Marching in the Capital of the Free World, Part II

Yes, it's weeks ago. Yes, I forgot about it (and, really, after reading the zillions of articles and blog posts on it, got rather bored). So, here I go: just to make those of you waiting in anticipation to hear what happened happy.

Did I march? No. I ended up watching the Corpse Bride instead. Btw, if yous are going to watch it, the ending sucks.

Oh, I did go to the anti-war concerts after the Corpse Bride. One could say the anti-war concert was good fun. But then one would have to have imbibed various sorts of (illegal) substances and narcotics at that time. Since I hadn't, I can't say that.

I guess I knew it wasn't going to be very coherent or even have anybody making a good argument for getting out of Iraq when the first thing I saw, when walking towards the stage (well, maybe not the first but one of the earliest things anyway) was a giant, inflatable globe (with a diametre of about ten feet) with a gigantic mosquito on top, apparently using its proboscis to suck at something on the Earth. It had the warning of "Stop Global Warming" (or something similar to do with global warming. I was too traumatised by the enormous mosquito to notice and memorise the actual words). Now, I"m all for stopping global warming and in favour of reducing greenhouse gases and all that. I just don't see what a huge mosquito has anything to do with it. It's not as if mosquitoes are causing global warming with their use of proboscii. Mosquitoes play a minor role in global warming. In the list of major factors of global warming, mosquitos would be towards the end. Far behind United States and other countries, vertebrates like cows and sheep and all that. Any sign with "Stop global warming" having a huge mosquito on top of Earth means that invertebrates, as usual, get a bad reputation. Their representation in popular culture, even among the so-called liberals who should be working to uplift the oppressed masses (of invertebrates), is highly negative. Also, the people who made the display really hadn't thought of the whys and wherefores of the mosquito-on-Earth. Notice how it was an invertebrate causing this havoc? It wasn't a vertebrate (cows-on-Earth or even sheep-on-Earth) supposedly causing global warming but a small, tiny invertebrate (though magnified in this representation).

After that, the concert itself was a letdown.
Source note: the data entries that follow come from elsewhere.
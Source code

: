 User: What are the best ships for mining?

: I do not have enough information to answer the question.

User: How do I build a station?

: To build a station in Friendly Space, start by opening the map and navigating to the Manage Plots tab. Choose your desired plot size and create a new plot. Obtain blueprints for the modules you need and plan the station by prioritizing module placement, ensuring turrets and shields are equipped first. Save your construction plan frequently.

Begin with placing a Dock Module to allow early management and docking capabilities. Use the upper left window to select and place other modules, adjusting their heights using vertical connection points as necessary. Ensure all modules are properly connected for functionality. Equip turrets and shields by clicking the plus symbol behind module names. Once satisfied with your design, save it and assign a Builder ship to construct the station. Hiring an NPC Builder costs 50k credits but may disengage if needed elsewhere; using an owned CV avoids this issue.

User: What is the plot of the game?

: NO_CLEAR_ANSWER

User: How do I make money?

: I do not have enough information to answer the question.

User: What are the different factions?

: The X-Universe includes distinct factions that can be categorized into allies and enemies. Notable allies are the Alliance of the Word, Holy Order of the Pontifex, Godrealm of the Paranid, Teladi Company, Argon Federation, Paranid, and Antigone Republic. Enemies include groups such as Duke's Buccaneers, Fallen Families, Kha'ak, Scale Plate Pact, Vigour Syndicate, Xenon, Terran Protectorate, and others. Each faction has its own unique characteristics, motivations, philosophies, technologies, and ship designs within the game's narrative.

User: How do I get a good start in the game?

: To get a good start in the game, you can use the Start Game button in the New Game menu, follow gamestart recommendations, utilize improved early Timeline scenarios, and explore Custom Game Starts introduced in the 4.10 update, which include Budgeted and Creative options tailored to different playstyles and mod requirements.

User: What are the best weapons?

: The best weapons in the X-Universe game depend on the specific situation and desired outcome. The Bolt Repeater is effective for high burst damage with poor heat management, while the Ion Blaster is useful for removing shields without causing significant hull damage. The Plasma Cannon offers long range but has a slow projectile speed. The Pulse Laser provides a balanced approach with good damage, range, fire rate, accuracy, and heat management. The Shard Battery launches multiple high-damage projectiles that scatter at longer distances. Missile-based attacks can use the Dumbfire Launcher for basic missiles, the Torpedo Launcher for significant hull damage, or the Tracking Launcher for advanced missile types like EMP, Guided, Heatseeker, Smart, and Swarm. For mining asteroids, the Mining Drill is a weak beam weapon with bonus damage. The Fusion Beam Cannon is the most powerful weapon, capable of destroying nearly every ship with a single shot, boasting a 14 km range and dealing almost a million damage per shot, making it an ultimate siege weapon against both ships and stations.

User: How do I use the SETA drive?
It was just a case of a lot of loud rants against the current administration, constant refrains of how the last two elections were "stolen" from the Democrats (enough already!) and how "people power" would get the soldiers out of Iraq. Nobody mentioned what alternative strategies might be, what long-term planning might involve or much about the Iraqi people (yes, okay, let's get "our" soldiers out. But, what about those people who get left behind in this mess?). When yet another bloke went on about the power of the people, it was time to leave. In between all this, there were a few good songs. Very few. And, by the time I left at around 8pm (though the concert was supposed to go on till after midnight), not many people were around.

I heard the march was "huge". I wasn't there. I don't know. The concert, though, wasn't huge. It wasn't even very big. It was fairly small. And, the arguments for bringing "our" troops back? Well, they need better ones if anybody except the choir is to hear them.

2 Comments:

At 10/06/2005 8:26 PM, Blogger Elizabeth said...
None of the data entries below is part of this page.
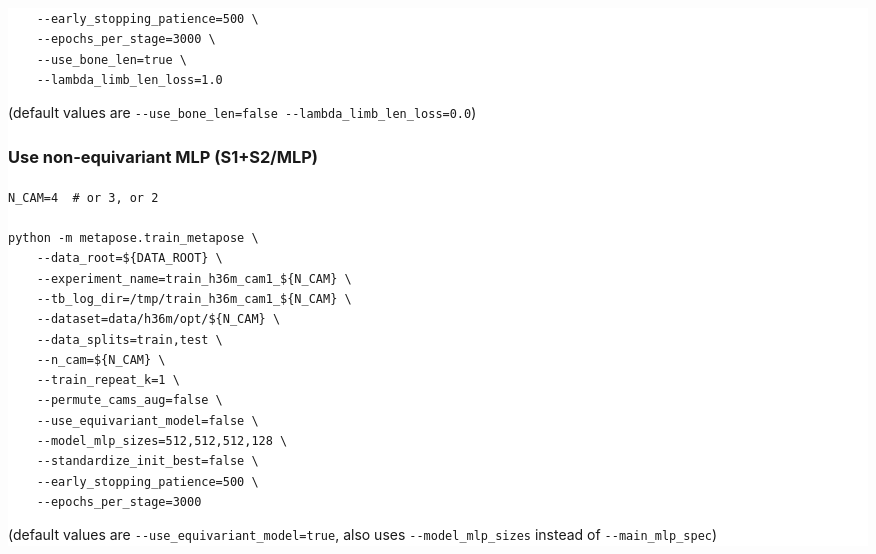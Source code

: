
 ```
    --early_stopping_patience=500 \
    --epochs_per_stage=3000 \
    --use_bone_len=true \
    --lambda_limb_len_loss=1.0
```
(default values are `--use_bone_len=false --lambda_limb_len_loss=0.0`)


### Use non-equivariant MLP (S1+S2/MLP)
```
N_CAM=4  # or 3, or 2

python -m metapose.train_metapose \
    --data_root=${DATA_ROOT} \
    --experiment_name=train_h36m_cam1_${N_CAM} \
    --tb_log_dir=/tmp/train_h36m_cam1_${N_CAM} \
    --dataset=data/h36m/opt/${N_CAM} \
    --data_splits=train,test \
    --n_cam=${N_CAM} \
    --train_repeat_k=1 \
    --permute_cams_aug=false \
    --use_equivariant_model=false \
    --model_mlp_sizes=512,512,512,128 \
    --standardize_init_best=false \
    --early_stopping_patience=500 \
    --epochs_per_stage=3000
```
(default values are `--use_equivariant_model=true`, also uses
`--model_mlp_sizes` instead of `--main_mlp_spec`)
I bet a giant sheep sucking away the ozone layer would have been top heavy.

Did you know that the mosquito is often advertised as the provincial bird of Ontario?

 
At 10/08/2005 12:15 AM, Blogger Priya said...

But, a sheep would have been more "realistic", eh? I have decided that instead of finishing my PhD I should concentate on trying to become Canadian...especially if they have invetebrates for their symbol or some such. Good on them!